2024年03月26日 公開 2024年03月26日 更新

『ドラゴン桜』や『アルキメデスの大戦』などのヒット作を生み出した三田紀房さん。今でこそベストセラー漫画家として知られる三田さんですが、30歳になるまで漫画家になることは考えていなかったといいます。夢がなかった少年時代、巨大な借金を背負うことになった20代、漫画を描いても売れなかった30代...。

そんな三田さんの半生を綴った『ボクは漫画家もどき イケてない男の人生大逆転劇』(講談社)が発売されました。講談社にて行われた出版記念の記者会見では、「日本のマンガの行方」について三田さんがお話されました。

 

マンガは、産業としては認められていなかった

いま、漫画家さんの数がとても増えています。要するに、マーケットが拡大しているので、当然書き手も増えてくるんです。そして、みんな儲かってそうなところに参入するんです。結局金かと言われるかもしれませんが、やっぱりお金って大事です。何か物を作ったら、一番リターンが多そうなところに人は集まります。

それは決して悪いことではなくて、むしろ業界としてはそれをもっともっと後押ししていいと思うんです。マンガは長いこと、産業とは見なされてきませんでした。マンガを産業にして、経済振興に役立てようという意識は実はあまり無かったんです。

何故かというと、マンガでも小説でも映画でも、はっきり言って、車や電気、ハードウェアと比べると市場規模が2桁違うんです。

いま日本のマンガの市場規模は大体6000~7000億と言われていますが、それは大企業の中堅ぐらいの売り上げでしかない。色々と支援事業は行われていますが、基幹産業としてはなかなか国に認められません。
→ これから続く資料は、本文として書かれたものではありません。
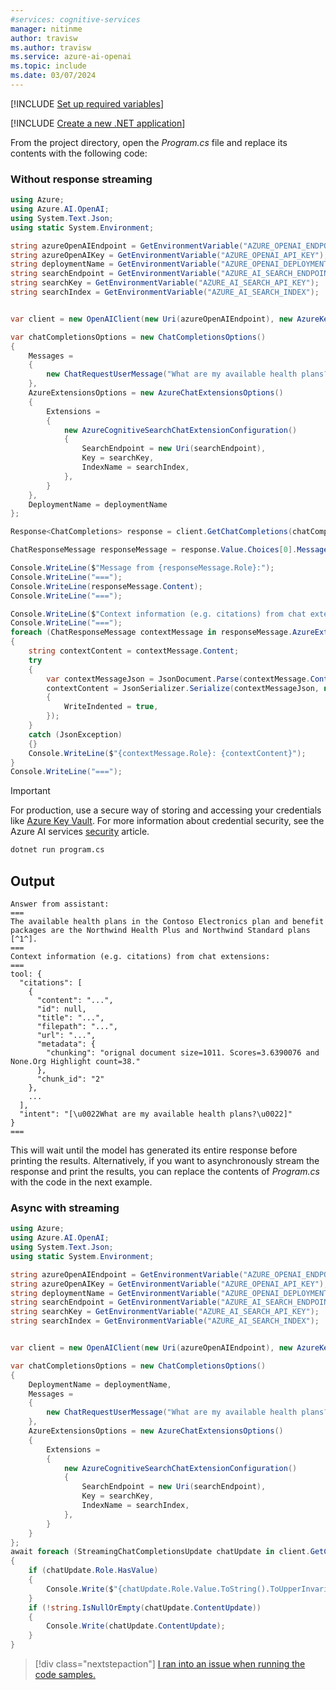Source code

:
 ```yaml
---
#services: cognitive-services
manager: nitinme
author: travisw
ms.author: travisw
ms.service: azure-ai-openai
ms.topic: include
ms.date: 03/07/2024
---
```


[!INCLUDE [Set up required variables](./use-your-data-common-variables.md)]

[!INCLUDE [Create a new .NET application](./dotnet-new-application.md)]

From the project directory, open the *Program.cs* file and replace its contents with the following code:

### Without response streaming

```csharp
using Azure;
using Azure.AI.OpenAI;
using System.Text.Json;
using static System.Environment;

string azureOpenAIEndpoint = GetEnvironmentVariable("AZURE_OPENAI_ENDPOINT");
string azureOpenAIKey = GetEnvironmentVariable("AZURE_OPENAI_API_KEY");
string deploymentName = GetEnvironmentVariable("AZURE_OPENAI_DEPLOYMENT_ID");
string searchEndpoint = GetEnvironmentVariable("AZURE_AI_SEARCH_ENDPOINT");
string searchKey = GetEnvironmentVariable("AZURE_AI_SEARCH_API_KEY");
string searchIndex = GetEnvironmentVariable("AZURE_AI_SEARCH_INDEX");


var client = new OpenAIClient(new Uri(azureOpenAIEndpoint), new AzureKeyCredential(azureOpenAIKey));

var chatCompletionsOptions = new ChatCompletionsOptions()
{
    Messages =
    {
        new ChatRequestUserMessage("What are my available health plans?"),
    },
    AzureExtensionsOptions = new AzureChatExtensionsOptions()
    {
        Extensions =
        {
            new AzureCognitiveSearchChatExtensionConfiguration()
            {
                SearchEndpoint = new Uri(searchEndpoint),
                Key = searchKey,
                IndexName = searchIndex,
            },
        }
    },
    DeploymentName = deploymentName
};

Response<ChatCompletions> response = client.GetChatCompletions(chatCompletionsOptions);

ChatResponseMessage responseMessage = response.Value.Choices[0].Message;

Console.WriteLine($"Message from {responseMessage.Role}:");
Console.WriteLine("===");
Console.WriteLine(responseMessage.Content);
Console.WriteLine("===");

Console.WriteLine($"Context information (e.g. citations) from chat extensions:");
Console.WriteLine("===");
foreach (ChatResponseMessage contextMessage in responseMessage.AzureExtensionsContext.Messages)
{
    string contextContent = contextMessage.Content;
    try
    {
        var contextMessageJson = JsonDocument.Parse(contextMessage.Content);
        contextContent = JsonSerializer.Serialize(contextMessageJson, new JsonSerializerOptions()
        {
            WriteIndented = true,
        });
    }
    catch (JsonException)
    {}
    Console.WriteLine($"{contextMessage.Role}: {contextContent}");
}
Console.WriteLine("===");
```

> [!IMPORTANT]
> For production, use a secure way of storing and accessing your credentials like [Azure Key Vault](../../../key-vault/general/overview.md). For more information about credential security, see the Azure AI services [security](../../security-features.md) article.

```cmd
dotnet run program.cs
```

## Output

```output
Answer from assistant:
===
The available health plans in the Contoso Electronics plan and benefit packages are the Northwind Health Plus and Northwind Standard plans [^1^].
===
Context information (e.g. citations) from chat extensions:
===
tool: {
  "citations": [
    {
      "content": "...",
      "id": null,
      "title": "...",
      "filepath": "...",
      "url": "...",
      "metadata": {
        "chunking": "orignal document size=1011. Scores=3.6390076 and None.Org Highlight count=38."
      },
      "chunk_id": "2"
    },
    ...
  ],
  "intent": "[\u0022What are my available health plans?\u0022]"
}
===
```

This will wait until the model has generated its entire response before printing the results. Alternatively, if you want to asynchronously stream the response and print the results, you can replace the contents of *Program.cs* with the code in the next example.

### Async with streaming

```csharp
using Azure;
using Azure.AI.OpenAI;
using System.Text.Json;
using static System.Environment;

string azureOpenAIEndpoint = GetEnvironmentVariable("AZURE_OPENAI_ENDPOINT");
string azureOpenAIKey = GetEnvironmentVariable("AZURE_OPENAI_API_KEY");
string deploymentName = GetEnvironmentVariable("AZURE_OPENAI_DEPLOYMENT_ID");
string searchEndpoint = GetEnvironmentVariable("AZURE_AI_SEARCH_ENDPOINT");
string searchKey = GetEnvironmentVariable("AZURE_AI_SEARCH_API_KEY");
string searchIndex = GetEnvironmentVariable("AZURE_AI_SEARCH_INDEX");


var client = new OpenAIClient(new Uri(azureOpenAIEndpoint), new AzureKeyCredential(azureOpenAIKey));

var chatCompletionsOptions = new ChatCompletionsOptions()
{
    DeploymentName = deploymentName,
    Messages =
    {
        new ChatRequestUserMessage("What are my available health plans?"),
    },
    AzureExtensionsOptions = new AzureChatExtensionsOptions()
    {
        Extensions =
        {
            new AzureCognitiveSearchChatExtensionConfiguration()
            {
                SearchEndpoint = new Uri(searchEndpoint),
                Key = searchKey,
                IndexName = searchIndex,
            },
        }
    }
};
await foreach (StreamingChatCompletionsUpdate chatUpdate in client.GetChatCompletionsStreaming(chatCompletionsOptions))
{
    if (chatUpdate.Role.HasValue)
    {
        Console.Write($"{chatUpdate.Role.Value.ToString().ToUpperInvariant()}: ");
    }
    if (!string.IsNullOrEmpty(chatUpdate.ContentUpdate))
    {
        Console.Write(chatUpdate.ContentUpdate);
    }
}
```

> [!div class="nextstepaction"]
> [I ran into an issue when running the code samples.](https://microsoft.qualtrics.com/jfe/form/SV_0Cl5zkG3CnDjq6O?PLanguage=dotnet&Pillar=AOAI&Product=ownData&Page=quickstart&Section=Create-dotnet-application)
でも、ここから裾野を広げて、メディアとのいろんな組み合わせが出てきたら、爆発的に市場は大きくなると僕は思います。マンガ単体では小さいけれど、これからいろんなメディアと手を携えて、二次作品、三次作品がどんどん生まれてくると、日本は世界最強のコンテンツ国家になると僕は思います。

 

70年かけて培われた日本の財産

日本は、もう70年近くマンガを作ってる国なんです。この歴史は、他国は絶対にキャッチアップできません。
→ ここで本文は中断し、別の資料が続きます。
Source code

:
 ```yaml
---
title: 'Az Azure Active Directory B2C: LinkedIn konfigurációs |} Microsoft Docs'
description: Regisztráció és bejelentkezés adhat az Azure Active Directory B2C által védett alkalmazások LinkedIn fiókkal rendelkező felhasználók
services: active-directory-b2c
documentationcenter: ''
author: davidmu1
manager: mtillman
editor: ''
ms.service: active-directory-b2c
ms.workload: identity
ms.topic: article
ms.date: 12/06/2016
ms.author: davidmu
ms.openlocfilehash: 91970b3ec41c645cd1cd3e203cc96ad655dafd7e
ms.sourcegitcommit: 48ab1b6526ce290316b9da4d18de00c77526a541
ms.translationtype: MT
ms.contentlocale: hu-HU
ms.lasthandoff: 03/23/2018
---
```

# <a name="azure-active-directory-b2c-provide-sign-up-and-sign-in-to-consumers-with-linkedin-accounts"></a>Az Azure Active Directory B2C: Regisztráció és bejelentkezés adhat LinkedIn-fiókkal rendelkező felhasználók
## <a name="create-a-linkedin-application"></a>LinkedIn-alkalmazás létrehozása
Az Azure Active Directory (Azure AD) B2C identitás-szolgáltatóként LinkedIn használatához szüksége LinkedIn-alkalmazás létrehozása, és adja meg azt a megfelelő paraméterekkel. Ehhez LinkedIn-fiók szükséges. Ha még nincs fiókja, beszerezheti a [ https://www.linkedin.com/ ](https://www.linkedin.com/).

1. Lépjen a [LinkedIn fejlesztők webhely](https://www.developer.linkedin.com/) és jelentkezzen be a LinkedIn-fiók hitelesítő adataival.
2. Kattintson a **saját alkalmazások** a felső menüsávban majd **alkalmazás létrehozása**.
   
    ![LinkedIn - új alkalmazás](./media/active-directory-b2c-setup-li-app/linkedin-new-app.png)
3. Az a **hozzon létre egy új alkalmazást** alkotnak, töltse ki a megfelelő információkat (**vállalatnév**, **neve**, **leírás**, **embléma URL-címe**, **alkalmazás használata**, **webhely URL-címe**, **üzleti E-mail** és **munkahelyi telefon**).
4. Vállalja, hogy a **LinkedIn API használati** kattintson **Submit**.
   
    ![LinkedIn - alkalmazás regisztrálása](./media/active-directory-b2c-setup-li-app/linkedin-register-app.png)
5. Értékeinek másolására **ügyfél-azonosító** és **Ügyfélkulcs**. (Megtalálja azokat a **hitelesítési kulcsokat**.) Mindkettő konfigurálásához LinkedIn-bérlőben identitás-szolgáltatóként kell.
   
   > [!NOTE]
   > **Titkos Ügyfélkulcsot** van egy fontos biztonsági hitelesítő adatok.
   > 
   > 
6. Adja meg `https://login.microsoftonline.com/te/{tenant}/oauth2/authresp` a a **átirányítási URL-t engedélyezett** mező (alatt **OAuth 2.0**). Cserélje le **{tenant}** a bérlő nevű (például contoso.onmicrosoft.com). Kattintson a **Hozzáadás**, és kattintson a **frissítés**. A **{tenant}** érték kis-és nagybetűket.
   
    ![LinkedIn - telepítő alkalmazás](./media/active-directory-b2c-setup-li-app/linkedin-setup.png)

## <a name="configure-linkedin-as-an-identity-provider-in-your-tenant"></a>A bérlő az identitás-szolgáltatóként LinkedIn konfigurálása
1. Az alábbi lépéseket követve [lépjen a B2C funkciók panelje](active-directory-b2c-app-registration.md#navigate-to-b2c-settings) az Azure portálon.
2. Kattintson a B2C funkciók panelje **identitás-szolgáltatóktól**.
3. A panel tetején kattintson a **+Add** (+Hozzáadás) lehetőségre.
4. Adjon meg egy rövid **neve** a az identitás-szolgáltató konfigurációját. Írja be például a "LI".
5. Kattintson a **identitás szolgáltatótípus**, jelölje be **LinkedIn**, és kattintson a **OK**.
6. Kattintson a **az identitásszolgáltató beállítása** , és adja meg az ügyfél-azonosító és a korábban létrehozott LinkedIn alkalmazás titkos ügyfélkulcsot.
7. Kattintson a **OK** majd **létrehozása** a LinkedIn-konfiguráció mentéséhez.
いくら後から追いつこうと思っても、日本は約70年前に週刊誌という画期的な商品を作り、マンガ市場を拡大させたわけですから。人材の質も量も、世界から見れば圧倒的です。今からキャッチアップしようと思っても、まずその距離は縮まらないと思います。

韓国の縦スクロールマンガが出てきたじゃないかと言われますが、縦スクロールでもなんでも、やっぱり基本はマンガなんですよね。

例えば、ボール競技があって、それをサッカーにするかバスケにするかの違いなんです。そこをしっかり考えずに、ただ新しいものが出てきたから日本は負ける、という分析は間違っていると思います。日本は今までの資産の埋蔵量といったら、ものすごい数があるんですから。

そして、これからの漫画家さんは、どんどん描いて発表するのが良いと思います。いまはネット上に発表する場がありますので。数年後にはネット上のマーケットのほうが紙より大きくなると思います。とにかく発表すれば、どこかからチャンスは必ず来るものです。